The 93 imo is almost as powerful as the 02,maybe,i mean maybe a hair less torque but the difference in speed is like a mph to 1.5mph,that's it.If i put a 25hp carb on the 93 i can just tell it will smoke the 02.The 93 has so much power it's not funny.It should not be able to get over 1000lbs going at near 29mph at least imo,i could be wrong but i have never had or seen a 20hp perform like this with just the standard 13 pitch prop.The thing to me is longevity as i'm not worried about a mph or that as of now anyways.I'm slowly leaning towards the 93 for now or getting the 25hp 4stroke suzuki.It just seems like mercury had a perfect thing going with the original power head and then changed it for the worse if you research it.Not that the mercsoil is junk it's just more prone to issues if not taken special care of and most don't take care of their outboards like they should.This motor has made it over 20yrs so that is saying something even know it has very light hrs it still runs like a rapped ape.I also like the design of the older merc better. Either is so easy to work on and simple to maintain.I also use full synthetic oil in my pre mix which i'm sure helps lubricate somewhat.

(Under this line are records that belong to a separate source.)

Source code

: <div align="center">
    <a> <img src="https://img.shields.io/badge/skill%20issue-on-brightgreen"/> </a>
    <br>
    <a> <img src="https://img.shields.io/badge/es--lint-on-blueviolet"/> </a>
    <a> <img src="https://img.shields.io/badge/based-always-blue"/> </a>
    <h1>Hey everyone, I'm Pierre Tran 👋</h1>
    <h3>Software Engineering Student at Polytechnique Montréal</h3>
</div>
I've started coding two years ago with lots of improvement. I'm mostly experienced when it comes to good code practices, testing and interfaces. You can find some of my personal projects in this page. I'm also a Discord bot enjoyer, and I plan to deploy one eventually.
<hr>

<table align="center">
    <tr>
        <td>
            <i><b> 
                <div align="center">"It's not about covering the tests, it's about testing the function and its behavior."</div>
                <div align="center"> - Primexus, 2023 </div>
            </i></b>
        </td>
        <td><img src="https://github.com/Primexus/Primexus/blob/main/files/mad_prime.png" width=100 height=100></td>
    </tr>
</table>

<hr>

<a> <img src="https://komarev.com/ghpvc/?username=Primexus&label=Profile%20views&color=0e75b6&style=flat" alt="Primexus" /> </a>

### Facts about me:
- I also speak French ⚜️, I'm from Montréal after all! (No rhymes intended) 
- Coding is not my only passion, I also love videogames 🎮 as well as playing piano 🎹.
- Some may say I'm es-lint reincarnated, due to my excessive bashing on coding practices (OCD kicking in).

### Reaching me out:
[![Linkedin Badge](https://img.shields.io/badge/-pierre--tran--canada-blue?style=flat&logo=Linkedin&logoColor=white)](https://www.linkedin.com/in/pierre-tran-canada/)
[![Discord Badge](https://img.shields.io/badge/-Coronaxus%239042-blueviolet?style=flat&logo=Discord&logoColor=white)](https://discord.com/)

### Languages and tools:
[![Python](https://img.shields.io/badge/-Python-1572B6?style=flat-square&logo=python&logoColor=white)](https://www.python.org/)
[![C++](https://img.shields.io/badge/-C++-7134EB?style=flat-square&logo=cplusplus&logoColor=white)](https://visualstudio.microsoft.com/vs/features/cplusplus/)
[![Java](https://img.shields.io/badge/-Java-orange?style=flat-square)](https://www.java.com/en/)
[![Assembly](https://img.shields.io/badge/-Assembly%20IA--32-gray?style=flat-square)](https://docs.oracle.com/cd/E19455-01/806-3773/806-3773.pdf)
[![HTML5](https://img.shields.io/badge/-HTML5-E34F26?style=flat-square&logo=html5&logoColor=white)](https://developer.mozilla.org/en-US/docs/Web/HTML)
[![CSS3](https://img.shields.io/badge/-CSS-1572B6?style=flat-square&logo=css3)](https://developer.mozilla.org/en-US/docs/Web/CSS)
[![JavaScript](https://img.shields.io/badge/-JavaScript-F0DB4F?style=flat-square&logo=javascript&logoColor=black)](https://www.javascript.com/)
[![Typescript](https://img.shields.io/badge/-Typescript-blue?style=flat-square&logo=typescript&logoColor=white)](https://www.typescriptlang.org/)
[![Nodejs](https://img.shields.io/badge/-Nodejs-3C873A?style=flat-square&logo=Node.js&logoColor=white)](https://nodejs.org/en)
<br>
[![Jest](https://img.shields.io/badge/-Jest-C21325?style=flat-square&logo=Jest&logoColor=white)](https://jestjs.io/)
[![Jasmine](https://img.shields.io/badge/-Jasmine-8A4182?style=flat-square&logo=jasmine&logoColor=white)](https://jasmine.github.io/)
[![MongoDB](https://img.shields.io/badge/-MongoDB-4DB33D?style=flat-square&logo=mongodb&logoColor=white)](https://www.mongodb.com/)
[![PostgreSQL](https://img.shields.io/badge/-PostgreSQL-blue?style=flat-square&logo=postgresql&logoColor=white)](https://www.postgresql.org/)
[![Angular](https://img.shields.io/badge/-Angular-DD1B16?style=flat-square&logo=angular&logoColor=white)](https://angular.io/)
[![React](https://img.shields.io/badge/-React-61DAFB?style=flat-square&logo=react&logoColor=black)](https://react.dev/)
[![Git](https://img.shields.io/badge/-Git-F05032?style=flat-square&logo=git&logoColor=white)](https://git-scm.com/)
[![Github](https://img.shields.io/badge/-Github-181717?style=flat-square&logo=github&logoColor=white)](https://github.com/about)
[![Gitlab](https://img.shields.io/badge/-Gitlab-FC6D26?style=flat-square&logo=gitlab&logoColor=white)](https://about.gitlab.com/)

I fell in love with that 93 when i first saw it,it is so clean,it's like new.I also cleaned both of them up to as they had some dirt and grime on them.The 02 hadn't been fired up for 14yrs before i went and picked the boat up.He had some old gas,about a yr old and it fired up in 2 pulls as i looked in shock.The man has never touched this outboard.The on engine fuel filter has like a half inch of gunk in it but thank God the filter did it's job and kept all that crap out,you would think the carb was all gummed up,etc...,Nope,i took it to the lake and let her rip and it didn't even hesitate a bit.Ran it for over an hr and the system is clean and ready to go now.I ran double oil through it and a can of seafoam and it ran as smooth as silk.the main reason to keep the 25 is i have 25hp there already and no carb needed,but i love that 20hp look and the paint is flawless except the cowling needs a touch up in the fall.The rubber seal around the cowling is near perfect as you never see that as they are always ripped.I love to have that new suzuki 20 or 25 but it's near $2500 for one and $3k for the other and both of these were near $1k,that is a huge difference,lol.Plus i have 6 gallons of full synthetic oil i paid for so i'm good for yrs.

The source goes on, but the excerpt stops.